According to other observers, this “bullishness” translates to enthusiastic, conspicuous consumption — going against the trend of low-key consumption we’ve seen in more developed (but shrinking) markets like Japan and the U.S. over the past few years. As David Wolf, president of China-based corporate advisory firm Wolf Group Asia told Reuters, “In a world increasingly preoccupied with sustainable consumption, China is the last great bastion of bling, not only luxury but flashy luxury.”
This week, the Boston Consulting Group released the results of their survey of over 2,500 Chinese consumers, projecting that China should overtake Japan to become the world’s largest luxury market within five to seven years. This shouldn’t be too surprising, since many other analysts made the same prediction in late 2009 when China officially overtook the U.S. to become the world’s second-largest luxury market.

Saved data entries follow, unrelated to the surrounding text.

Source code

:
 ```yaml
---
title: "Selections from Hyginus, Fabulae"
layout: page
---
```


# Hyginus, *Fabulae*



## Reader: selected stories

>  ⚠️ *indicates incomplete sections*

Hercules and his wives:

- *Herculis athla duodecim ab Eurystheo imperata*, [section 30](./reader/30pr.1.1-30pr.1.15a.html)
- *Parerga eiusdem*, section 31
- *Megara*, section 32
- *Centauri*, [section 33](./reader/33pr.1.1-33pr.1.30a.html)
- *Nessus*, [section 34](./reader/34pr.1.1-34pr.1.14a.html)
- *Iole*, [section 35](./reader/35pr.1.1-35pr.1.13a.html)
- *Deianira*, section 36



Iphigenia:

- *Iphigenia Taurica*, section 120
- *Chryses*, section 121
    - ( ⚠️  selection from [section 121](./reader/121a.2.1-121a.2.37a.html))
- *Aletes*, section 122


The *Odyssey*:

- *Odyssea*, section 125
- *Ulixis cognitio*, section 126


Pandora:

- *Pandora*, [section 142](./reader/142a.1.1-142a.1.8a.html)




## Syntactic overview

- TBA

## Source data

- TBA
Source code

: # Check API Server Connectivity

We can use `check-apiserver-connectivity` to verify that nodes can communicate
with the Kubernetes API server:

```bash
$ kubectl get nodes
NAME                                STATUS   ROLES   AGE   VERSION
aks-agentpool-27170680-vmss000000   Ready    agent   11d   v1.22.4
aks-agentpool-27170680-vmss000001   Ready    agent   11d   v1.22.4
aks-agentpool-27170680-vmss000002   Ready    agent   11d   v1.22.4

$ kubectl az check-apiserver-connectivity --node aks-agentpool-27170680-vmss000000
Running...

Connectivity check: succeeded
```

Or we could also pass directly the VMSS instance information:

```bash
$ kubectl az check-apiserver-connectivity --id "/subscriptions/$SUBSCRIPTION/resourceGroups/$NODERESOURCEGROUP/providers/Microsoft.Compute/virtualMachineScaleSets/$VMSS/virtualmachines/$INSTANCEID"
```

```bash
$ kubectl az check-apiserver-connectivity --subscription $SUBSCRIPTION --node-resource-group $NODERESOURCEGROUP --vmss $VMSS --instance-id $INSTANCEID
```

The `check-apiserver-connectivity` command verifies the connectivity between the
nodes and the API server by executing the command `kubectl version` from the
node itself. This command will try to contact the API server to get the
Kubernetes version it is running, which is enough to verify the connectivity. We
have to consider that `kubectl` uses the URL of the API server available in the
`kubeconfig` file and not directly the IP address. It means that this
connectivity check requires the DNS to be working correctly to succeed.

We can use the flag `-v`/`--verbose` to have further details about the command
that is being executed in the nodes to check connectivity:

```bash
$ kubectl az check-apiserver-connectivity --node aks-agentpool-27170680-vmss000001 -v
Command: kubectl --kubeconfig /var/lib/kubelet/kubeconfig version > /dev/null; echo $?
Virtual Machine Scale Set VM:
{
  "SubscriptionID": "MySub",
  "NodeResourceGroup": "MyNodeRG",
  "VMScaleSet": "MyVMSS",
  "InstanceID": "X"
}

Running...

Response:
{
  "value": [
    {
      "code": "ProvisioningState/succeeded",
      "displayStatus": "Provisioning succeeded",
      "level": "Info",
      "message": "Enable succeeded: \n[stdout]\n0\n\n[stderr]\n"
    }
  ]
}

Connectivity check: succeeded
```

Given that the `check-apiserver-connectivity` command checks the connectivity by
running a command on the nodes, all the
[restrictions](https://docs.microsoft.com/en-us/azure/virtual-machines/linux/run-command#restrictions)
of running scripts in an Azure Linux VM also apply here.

Goldman Sachs recently forecast that China’s luxury spending spree will continue to gain steam in the next few years, with the country consuming around 29% of the world’s total luxury goods by 2015, and research by the Hurun Report and others indicates that China’s growing number of high net worth individuals show little sign of luxury fatigue. All very good news for stressed-out luxury executives — at least in that part of the world.